[Saved data entries]

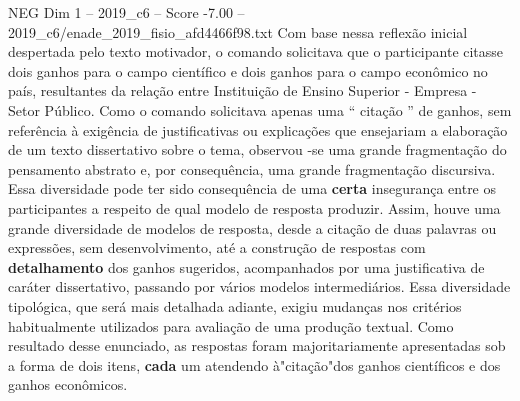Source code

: \begin{textsample}{NEG Dim 1 – 2019\_c6 – Score -7.00 – 2019\_c6/enade\_2019\_fisio\_afd4466f98.txt}
Com base nessa reflexão inicial despertada pelo texto motivador, o comando solicitava que o participante citasse dois ganhos para o campo científico e dois ganhos para o campo econômico no país, resultantes da relação entre Instituição de Ensino Superior - Empresa - Setor Público.
Como o comando solicitava apenas uma “ citação ” de ganhos, sem referência à exigência de justificativas ou explicações que ensejariam a elaboração de um texto dissertativo sobre o tema, observou -se uma grande fragmentação do pensamento abstrato e, por consequência, uma grande fragmentação discursiva.
Essa diversidade pode ter sido consequência de uma \textbf{certa} insegurança entre os participantes a respeito de qual modelo de resposta produzir.
Assim, houve uma grande diversidade de modelos de resposta, desde a citação de duas palavras ou expressões, sem desenvolvimento, até a construção de respostas com \textbf{detalhamento} dos ganhos sugeridos, acompanhados por uma justificativa de caráter dissertativo, passando por vários modelos intermediários.
Essa diversidade tipológica, que será mais detalhada adiante, exigiu mudanças nos critérios habitualmente utilizados para avaliação de uma produção textual.
Como resultado desse enunciado, as respostas foram majoritariamente apresentadas sob a forma de dois itens, \textbf{cada} um atendendo à"citação"dos ganhos científicos e dos ganhos econômicos.

\end{textsample}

● Work item:
In the answer, repeat exactly the lines from the top of the entries above through the line with "Essa diversidade pode", and leave pictures out of it.

● Reply to the exercise:
Source code

: \begin{textsample}{NEG Dim 1 – 2019\_c6 – Score -7.00 – 2019\_c6/enade\_2019\_fisio\_afd4466f98.txt}
Com base nessa reflexão inicial despertada pelo texto motivador, o comando solicitava que o participante citasse dois ganhos para o campo científico e dois ganhos para o campo econômico no país, resultantes da relação entre Instituição de Ensino Superior - Empresa - Setor Público.
Como o comando solicitava apenas uma “ citação ” de ganhos, sem referência à exigência de justificativas ou explicações que ensejariam a elaboração de um texto dissertativo sobre o tema, observou -se uma grande fragmentação do pensamento abstrato e, por consequência, uma grande fragmentação discursiva.
Essa diversidade pode ter sido consequência de uma \textbf{certa} insegurança entre os participantes a respeito de qual modelo de resposta produzir.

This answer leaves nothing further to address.